▶ RECORDS FOR THE EXERCISE:
════════════════

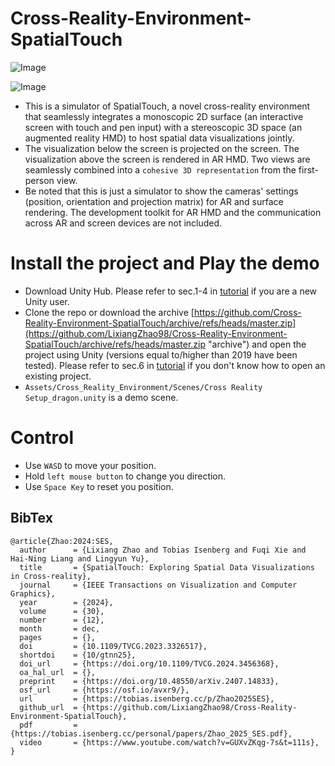 # Cross-Reality-Environment-SpatialTouch
![Image](https://raw.githubusercontent.com/LixiangZhao98/asset/master/Project/Cross-reality-Environment-SpatialTouch/spatialtouch.gif "Image")

![Image](https://github.com/LixiangZhao98/asset/blob/master/Publications/Videos/SpatialTouch_Trim.gif "Image")
* This is a simulator of SpatialTouch, a novel cross-reality environment that seamlessly integrates a monoscopic 2D surface (an interactive screen with touch and pen input) with a stereoscopic 3D space (an augmented reality HMD) to host spatial data visualizations jointly. 
* The visualization below the screen is projected on the screen. The visualization above the screen is rendered in AR HMD. Two views are seamlessly combined into a `cohesive 3D representation` from the first-person view.
* Be noted that this is just a simulator to show the cameras' settings (position, orientation and projection matrix) for AR and surface rendering. The development toolkit for AR HMD and the communication across AR and screen devices are not included.



# Install the project and Play the demo
- Download Unity Hub. Please refer to sec.1-4 in [tutorial](https://github.com/LixiangZhao98/asset/blob/master/Tutorial/Unity_Setup_General.pdf) if you are a new Unity user.
- Clone the repo or download the archive [https://github.com/Cross-Reality-Environment-SpatialTouch/archive/refs/heads/master.zip](https://github.com/LixiangZhao98/Cross-Reality-Environment-SpatialTouch/archive/refs/heads/master.zip "archive") and open the project using Unity (versions equal to/higher than 2019 have been tested). Please refer to sec.6 in [tutorial](https://github.com/LixiangZhao98/asset/blob/master/Tutorial/Unity_Setup_General.pdf) if you don't know how to open an existing project.
- `Assets/Cross_Reality_Environment/Scenes/Cross Reality Setup_dragon.unity` is a demo scene.

# Control
* Use `WASD` to move your position.
* Hold `left mouse button` to change you direction.
* Use `Space Key` to reset you position.

## BibTex
```
@article{Zhao:2024:SES,
  author      = {Lixiang Zhao and Tobias Isenberg and Fuqi Xie and Hai-Ning Liang and Lingyun Yu},
  title       = {SpatialTouch: Exploring Spatial Data Visualizations in Cross-reality},
  journal     = {IEEE Transactions on Visualization and Computer Graphics},
  year        = {2024},
  volume      = {30},
  number      = {12},
  month       = dec,
  pages       = {},
  doi         = {10.1109/TVCG.2023.3326517},
  shortdoi    = {10/gtnn25},
  doi_url     = {https://doi.org/10.1109/TVCG.2024.3456368},
  oa_hal_url  = {},
  preprint    = {https://doi.org/10.48550/arXiv.2407.14833},
  osf_url     = {https://osf.io/avxr9/},
  url         = {https://tobias.isenberg.cc/p/Zhao2025SES},
  github_url  = {https://github.com/LixiangZhao98/Cross-Reality-Environment-SpatialTouch},
  pdf         = {https://tobias.isenberg.cc/personal/papers/Zhao_2025_SES.pdf},
  video       = {https://www.youtube.com/watch?v=GUXvZKqg-7s&t=111s},
}
```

════════════════

▶ WORK TO COMPLETE: A word-for-word copy of the lines from the start of the listing through the line containing "data visualizations jointly." is the answer. Pictures stay out of it.

▶ REPLY TO THE EXERCISE:
 # Cross-Reality-Environment-SpatialTouch
![Image](https://raw.githubusercontent.com/LixiangZhao98/asset/master/Project/Cross-reality-Environment-SpatialTouch/spatialtouch.gif "Image")

![Image](https://github.com/LixiangZhao98/asset/blob/master/Publications/Videos/SpatialTouch_Trim.gif "Image")
* This is a simulator of SpatialTouch, a novel cross-reality environment that seamlessly integrates a monoscopic 2D surface (an interactive screen with touch and pen input) with a stereoscopic 3D space (an augmented reality HMD) to host spatial data visualizations jointly. 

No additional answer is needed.